WASHINGTON -- Foment over health-care reform and spirited primary races enabled Missouri to rank tenth nationally in turnout increase this year, according to a new study.
Illinois also had some hot races but nonetheless was among eight states that registered turnout declines, American University's Center for the Study of the American Electorate found.
Overall GOP enthusiasm was the report's main finding, consistent with polls suggesting a banner Republican year in the November 2 mid-term elections.
For the first time since the 1930 mid-term primaries, Republican turnout nationally exceeded Democratic Party voting -- by more than 4 million.
All told, 17.2 million people voted in Republican primaries and just under 13 million in Democratic primaries. Over 136,000 voted in Green and Libertarian primaries.
The study covered 35 statewide primaries. Republicans had three more contests than Democrats (in Indiana, South Dakota and Utah) but the study said the GOP voting increase was consistent across the country.
Curtis Gans, who directs the voting study center, pointed to the Republicans' "intense intramural battles" since the emergence of the Tea Party movement.
"All things being equal, if the economy weren't in such bad shape, Obama and the Democrats wouldn't be in such bad shape. The party in power gets blamed for it, always has," Gans said.
Gans also spoke of "progressive disallusionment" as part of the reason for the the weak Democratic turnout.
"There's the sense that Obama has not lived up to things that might have been possible," he said.
"The people who made the difference in '08 were mainly young people and African Americans. African Americans weren't going to vote this year unless Obama created a cause in the mid-term elections. And young people are back to not voting."
Missouri's 2010 vote of 20.58 percent of the voting age population amounted to a 30 percent increase over the last mid-term election year in 2006, according to the study. Colorado, Maine and Arizona had increases of more than 50 percent.
Illinois registered a similar 19.8 percent turnout but that rate marked a 2.5 percent decrease in 4 years. Two states, West Virginia and Nebraska, had declines of more than 35 percent.
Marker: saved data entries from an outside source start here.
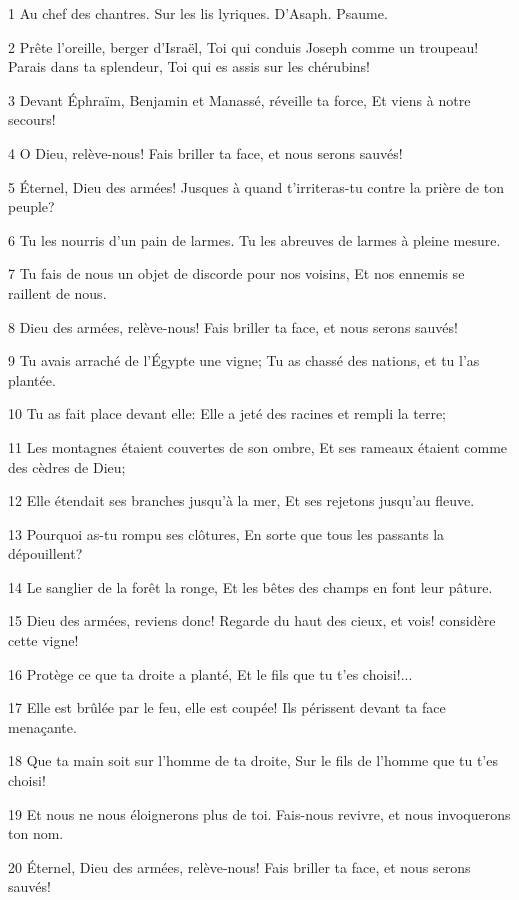 \par 1 Au chef des chantres. Sur les lis lyriques. D'Asaph. Psaume.
\par 2 Prête l'oreille, berger d'Israël, Toi qui conduis Joseph comme un troupeau! Parais dans ta splendeur, Toi qui es assis sur les chérubins!
\par 3 Devant Éphraïm, Benjamin et Manassé, réveille ta force, Et viens à notre secours!
\par 4 O Dieu, relève-nous! Fais briller ta face, et nous serons sauvés!
\par 5 Éternel, Dieu des armées! Jusques à quand t'irriteras-tu contre la prière de ton peuple?
\par 6 Tu les nourris d'un pain de larmes. Tu les abreuves de larmes à pleine mesure.
\par 7 Tu fais de nous un objet de discorde pour nos voisins, Et nos ennemis se raillent de nous.
\par 8 Dieu des armées, relève-nous! Fais briller ta face, et nous serons sauvés!
\par 9 Tu avais arraché de l'Égypte une vigne; Tu as chassé des nations, et tu l'as plantée.
\par 10 Tu as fait place devant elle: Elle a jeté des racines et rempli la terre;
\par 11 Les montagnes étaient couvertes de son ombre, Et ses rameaux étaient comme des cèdres de Dieu;
\par 12 Elle étendait ses branches jusqu'à la mer, Et ses rejetons jusqu'au fleuve.
\par 13 Pourquoi as-tu rompu ses clôtures, En sorte que tous les passants la dépouillent?
\par 14 Le sanglier de la forêt la ronge, Et les bêtes des champs en font leur pâture.
\par 15 Dieu des armées, reviens donc! Regarde du haut des cieux, et vois! considère cette vigne!
\par 16 Protège ce que ta droite a planté, Et le fils que tu t'es choisi!...
\par 17 Elle est brûlée par le feu, elle est coupée! Ils périssent devant ta face menaçante.
\par 18 Que ta main soit sur l'homme de ta droite, Sur le fils de l'homme que tu t'es choisi!
\par 19 Et nous ne nous éloignerons plus de toi. Fais-nous revivre, et nous invoquerons ton nom.
\par 20 Éternel, Dieu des armées, relève-nous! Fais briller ta face, et nous serons sauvés!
Long-term, primary voting has steadily declined. In the 1950 mid-term year, 25.5 percent of Missourians and 26 percent of Illinoisans voted in primaries. In the 1930s, mid-terms were drawing nearly 40 percent of voters or more in both states.
Gans, who has been watching election trends for nearly four decades, sees a host of reasons, among them the distractions of television and the erosion of trust in leaders.
More recently, he said, the Internet has enabled people to "make their own little communities" that have little or nothing to do with public affairs.
"What we have lost is the impulse for civic duty," he said.